Your job is to transcribe the material exactly. Keep every line.

Data for this task: Begin

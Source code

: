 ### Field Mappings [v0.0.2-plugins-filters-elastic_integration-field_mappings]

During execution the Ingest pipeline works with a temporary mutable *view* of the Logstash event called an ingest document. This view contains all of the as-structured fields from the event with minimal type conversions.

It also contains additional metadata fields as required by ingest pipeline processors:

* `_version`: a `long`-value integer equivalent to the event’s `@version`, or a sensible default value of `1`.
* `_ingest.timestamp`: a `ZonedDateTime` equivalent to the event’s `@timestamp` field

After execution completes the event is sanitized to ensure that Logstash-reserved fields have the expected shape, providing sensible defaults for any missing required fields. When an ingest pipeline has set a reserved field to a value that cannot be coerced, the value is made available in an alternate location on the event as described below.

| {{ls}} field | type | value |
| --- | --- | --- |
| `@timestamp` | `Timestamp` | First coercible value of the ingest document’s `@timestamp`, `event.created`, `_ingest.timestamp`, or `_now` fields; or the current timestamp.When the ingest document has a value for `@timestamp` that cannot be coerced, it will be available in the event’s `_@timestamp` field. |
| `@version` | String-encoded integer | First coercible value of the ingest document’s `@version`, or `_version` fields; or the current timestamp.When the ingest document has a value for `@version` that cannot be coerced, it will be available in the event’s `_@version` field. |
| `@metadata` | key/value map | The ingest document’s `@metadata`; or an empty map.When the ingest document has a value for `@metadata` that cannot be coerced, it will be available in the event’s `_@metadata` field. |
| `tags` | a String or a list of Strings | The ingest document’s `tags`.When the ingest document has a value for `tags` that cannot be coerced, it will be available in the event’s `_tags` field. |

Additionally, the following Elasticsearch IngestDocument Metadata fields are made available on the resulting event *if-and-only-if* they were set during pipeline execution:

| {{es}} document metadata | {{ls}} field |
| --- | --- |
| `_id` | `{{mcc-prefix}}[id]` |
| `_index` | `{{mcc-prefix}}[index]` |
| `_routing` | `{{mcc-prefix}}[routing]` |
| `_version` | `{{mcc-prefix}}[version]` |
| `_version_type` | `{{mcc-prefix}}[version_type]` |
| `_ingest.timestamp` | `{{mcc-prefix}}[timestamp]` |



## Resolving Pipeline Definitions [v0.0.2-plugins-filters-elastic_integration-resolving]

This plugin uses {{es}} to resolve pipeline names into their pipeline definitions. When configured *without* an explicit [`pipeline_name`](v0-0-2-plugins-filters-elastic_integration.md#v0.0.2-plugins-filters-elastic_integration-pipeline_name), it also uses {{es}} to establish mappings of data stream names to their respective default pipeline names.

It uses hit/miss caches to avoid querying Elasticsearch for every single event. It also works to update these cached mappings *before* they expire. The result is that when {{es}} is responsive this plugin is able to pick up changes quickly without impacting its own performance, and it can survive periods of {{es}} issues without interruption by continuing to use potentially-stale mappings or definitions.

Data for this task: End

-- Exercise output --
Source code

: ### Field Mappings [v0.0.2-plugins-filters-elastic_integration-field_mappings]

During execution the Ingest pipeline works with a temporary mutable *view* of the Logstash event called an ingest document. This view contains all of the as-structured fields from the event with minimal type conversions.

It also contains additional metadata fields as required by ingest pipeline processors:

* `_version`: a `long`-value integer equivalent to the event’s `@version`, or a sensible default value of `1`.
* `_ingest.timestamp`: a `ZonedDateTime` equivalent to the event’s `@timestamp` field

After execution completes the event is sanitized to ensure that Logstash-reserved fields have the expected shape, providing sensible defaults for any missing required fields. When an ingest pipeline has set a reserved field to a value that cannot be coerced, the value is made available in an alternate location on the event as described below.

| {{ls}} field | type | value |
| --- | --- | --- |
| `@timestamp` | `Timestamp` | First coercible value of the ingest document’s `@timestamp`, `event.created`, `_ingest.timestamp`, or `_now` fields; or the current timestamp.When the ingest document has a value for `@timestamp` that cannot be coerced, it will be available in the event’s `_@timestamp` field. |
| `@version` | String-encoded integer | First coercible value of the ingest document’s `@version`, or `_version` fields; or the current timestamp.When the ingest document has a value for `@version` that cannot be coerced, it will be available in the event’s `_@version` field. |
| `@metadata` | key/value map | The ingest document’s `@metadata`; or an empty map.When the ingest document has a value for `@metadata` that cannot be coerced, it will be available in the event’s `_@metadata` field. |
| `tags` | a String or a list of Strings | The ingest document’s `tags`.When the ingest document has a value for `tags` that cannot be coerced, it will be available in the event’s `_tags` field. |

Additionally, the following Elasticsearch IngestDocument Metadata fields are made available on the resulting event *if-and-only-if* they were set during pipeline execution:

| {{es}} document metadata | {{ls}} field |
| --- | --- |
| `_id` | `{{mcc-prefix}}[id]` |
| `_index` | `{{mcc-prefix}}[index]` |
| `_routing` | `{{mcc-prefix}}[routing]` |
| `_version` | `{{mcc-prefix}}[version]` |
| `_version_type` | `{{mcc-prefix}}[version_type]` |
| `_ingest.timestamp` | `{{mcc-prefix}}[timestamp]` |



## Resolving Pipeline Definitions [v0.0.2-plugins-filters-elastic_integration-resolving]

This plugin uses {{es}} to resolve pipeline names into their pipeline definitions. When configured *without* an explicit [`pipeline_name`](v0-0-2-plugins-filters-elastic_integration.md#v0.0.2-plugins-filters-elastic_integration-pipeline_name), it also uses {{es}} to establish mappings of data stream names to their respective default pipeline names.

It uses hit/miss caches to avoid querying Elasticsearch for every single event. It also works to update these cached mappings *before* they expire. The result is that when {{es}} is responsive this plugin is able to pick up changes quickly without impacting its own performance, and it can survive periods of {{es}} issues without interruption by continuing to use potentially-stale mappings or definitions.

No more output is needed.